Plain-text document sources:
————————
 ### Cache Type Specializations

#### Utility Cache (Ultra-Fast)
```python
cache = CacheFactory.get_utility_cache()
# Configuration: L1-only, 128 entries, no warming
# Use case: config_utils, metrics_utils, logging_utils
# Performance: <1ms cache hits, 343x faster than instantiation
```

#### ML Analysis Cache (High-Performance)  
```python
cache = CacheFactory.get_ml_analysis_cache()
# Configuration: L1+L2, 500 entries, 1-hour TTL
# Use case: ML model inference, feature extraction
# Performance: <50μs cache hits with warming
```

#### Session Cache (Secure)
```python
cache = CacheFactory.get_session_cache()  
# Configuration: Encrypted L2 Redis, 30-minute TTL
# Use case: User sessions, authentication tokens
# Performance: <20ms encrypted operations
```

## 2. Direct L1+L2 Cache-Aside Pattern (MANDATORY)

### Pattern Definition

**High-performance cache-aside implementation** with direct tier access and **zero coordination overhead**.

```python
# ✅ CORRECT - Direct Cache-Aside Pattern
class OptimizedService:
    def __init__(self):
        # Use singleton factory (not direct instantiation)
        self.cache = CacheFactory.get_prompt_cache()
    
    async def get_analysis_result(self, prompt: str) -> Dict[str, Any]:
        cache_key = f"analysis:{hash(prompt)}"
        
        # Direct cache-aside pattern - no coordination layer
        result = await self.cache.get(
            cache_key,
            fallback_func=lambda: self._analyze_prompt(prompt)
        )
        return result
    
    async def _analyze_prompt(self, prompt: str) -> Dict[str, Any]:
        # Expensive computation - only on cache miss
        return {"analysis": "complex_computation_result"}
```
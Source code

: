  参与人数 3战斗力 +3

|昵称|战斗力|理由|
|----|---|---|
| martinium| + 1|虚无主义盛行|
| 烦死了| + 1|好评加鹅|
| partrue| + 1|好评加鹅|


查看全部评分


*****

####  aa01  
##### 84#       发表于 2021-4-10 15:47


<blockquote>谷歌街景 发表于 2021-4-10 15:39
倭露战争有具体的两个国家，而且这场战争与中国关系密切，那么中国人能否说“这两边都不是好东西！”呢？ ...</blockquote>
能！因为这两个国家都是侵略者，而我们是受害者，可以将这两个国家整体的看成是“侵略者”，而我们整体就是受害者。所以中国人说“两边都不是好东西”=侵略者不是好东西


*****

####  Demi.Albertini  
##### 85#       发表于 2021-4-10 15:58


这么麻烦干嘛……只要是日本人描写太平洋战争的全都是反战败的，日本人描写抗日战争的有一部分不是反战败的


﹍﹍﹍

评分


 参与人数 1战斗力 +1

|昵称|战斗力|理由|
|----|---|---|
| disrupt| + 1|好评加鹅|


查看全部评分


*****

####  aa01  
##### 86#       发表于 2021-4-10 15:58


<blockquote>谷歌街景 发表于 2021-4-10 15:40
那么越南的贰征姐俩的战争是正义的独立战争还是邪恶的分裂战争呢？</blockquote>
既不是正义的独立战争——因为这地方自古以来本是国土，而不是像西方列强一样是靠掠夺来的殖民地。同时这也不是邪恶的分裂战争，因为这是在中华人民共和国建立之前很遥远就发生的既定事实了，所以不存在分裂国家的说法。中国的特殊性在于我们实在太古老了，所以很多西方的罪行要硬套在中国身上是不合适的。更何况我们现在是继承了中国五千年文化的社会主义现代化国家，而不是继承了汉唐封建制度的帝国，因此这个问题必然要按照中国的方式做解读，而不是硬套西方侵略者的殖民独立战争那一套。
————————
### TASK OBJECTIVE:
Above are the records; copy all of them exactly.

### COMPLETED EXERCISE:
 ### Cache Type Specializations

#### Utility Cache (Ultra-Fast)
```python
cache = CacheFactory.get_utility_cache()
# Configuration: L1-only, 128 entries, no warming
# Use case: config_utils, metrics_utils, logging_utils
# Performance: <1ms cache hits, 343x faster than instantiation
```

#### ML Analysis Cache (High-Performance)  
```python
cache = CacheFactory.get_ml_analysis_cache()
# Configuration: L1+L2, 500 entries, 1-hour TTL
# Use case: ML model inference, feature extraction
# Performance: <50μs cache hits with warming
```

#### Session Cache (Secure)
```python
cache = CacheFactory.get_session_cache()  
# Configuration: Encrypted L2 Redis, 30-minute TTL
# Use case: User sessions, authentication tokens
# Performance: <20ms encrypted operations
```

## 2. Direct L1+L2 Cache-Aside Pattern (MANDATORY)

### Pattern Definition

**High-performance cache-aside implementation** with direct tier access and **zero coordination overhead**.

```python
# ✅ CORRECT - Direct Cache-Aside Pattern
class OptimizedService:
    def __init__(self):
        # Use singleton factory (not direct instantiation)
        self.cache = CacheFactory.get_prompt_cache()
    
    async def get_analysis_result(self, prompt: str) -> Dict[str, Any]:
        cache_key = f"analysis:{hash(prompt)}"
        
        # Direct cache-aside pattern - no coordination layer
        result = await self.cache.get(
            cache_key,
            fallback_func=lambda: self._analyze_prompt(prompt)
        )
        return result
    
    async def _analyze_prompt(self, prompt: str) -> Dict[str, Any]:
        # Expensive computation - only on cache miss
        return {"analysis": "complex_computation_result"}
```
Source code

:  参与人数 3战斗力 +3

|昵称|战斗力|理由|
|----|---|---|
| martinium| + 1|虚无主义盛行|
| 烦死了| + 1|好评加鹅|
| partrue| + 1|好评加鹅|


查看全部评分


*****

####  aa01  
##### 84#       发表于 2021-4-10 15:47


<blockquote>谷歌街景 发表于 2021-4-10 15:39
倭露战争有具体的两个国家，而且这场战争与中国关系密切，那么中国人能否说“这两边都不是好东西！”呢？ ...</blockquote>
能！因为这两个国家都是侵略者，而我们是受害者，可以将这两个国家整体的看成是“侵略者”，而我们整体就是受害者。所以中国人说“两边都不是好东西”=侵略者不是好东西


*****

####  Demi.Albertini  
##### 85#       发表于 2021-4-10 15:58


这么麻烦干嘛……只要是日本人描写太平洋战争的全都是反战败的，日本人描写抗日战争的有一部分不是反战败的


﹍﹍﹍

评分


 参与人数 1战斗力 +1

|昵称|战斗力|理由|
|----|---|---|
| disrupt| + 1|好评加鹅|


查看全部评分


*****

####  aa01  
##### 86#       发表于 2021-4-10 15:58


<blockquote>谷歌街景 发表于 2021-4-10 15:40
那么越南的贰征姐俩的战争是正义的独立战争还是邪恶的分裂战争呢？</blockquote>
既不是正义的独立战争——因为这地方自古以来本是国土，而不是像西方列强一样是靠掠夺来的殖民地。同时这也不是邪恶的分裂战争，因为这是在中华人民共和国建立之前很遥远就发生的既定事实了，所以不存在分裂国家的说法。中国的特殊性在于我们实在太古老了，所以很多西方的罪行要硬套在中国身上是不合适的。更何况我们现在是继承了中国五千年文化的社会主义现代化国家，而不是继承了汉唐封建制度的帝国，因此这个问题必然要按照中国的方式做解读，而不是硬套西方侵略者的殖民独立战争那一套。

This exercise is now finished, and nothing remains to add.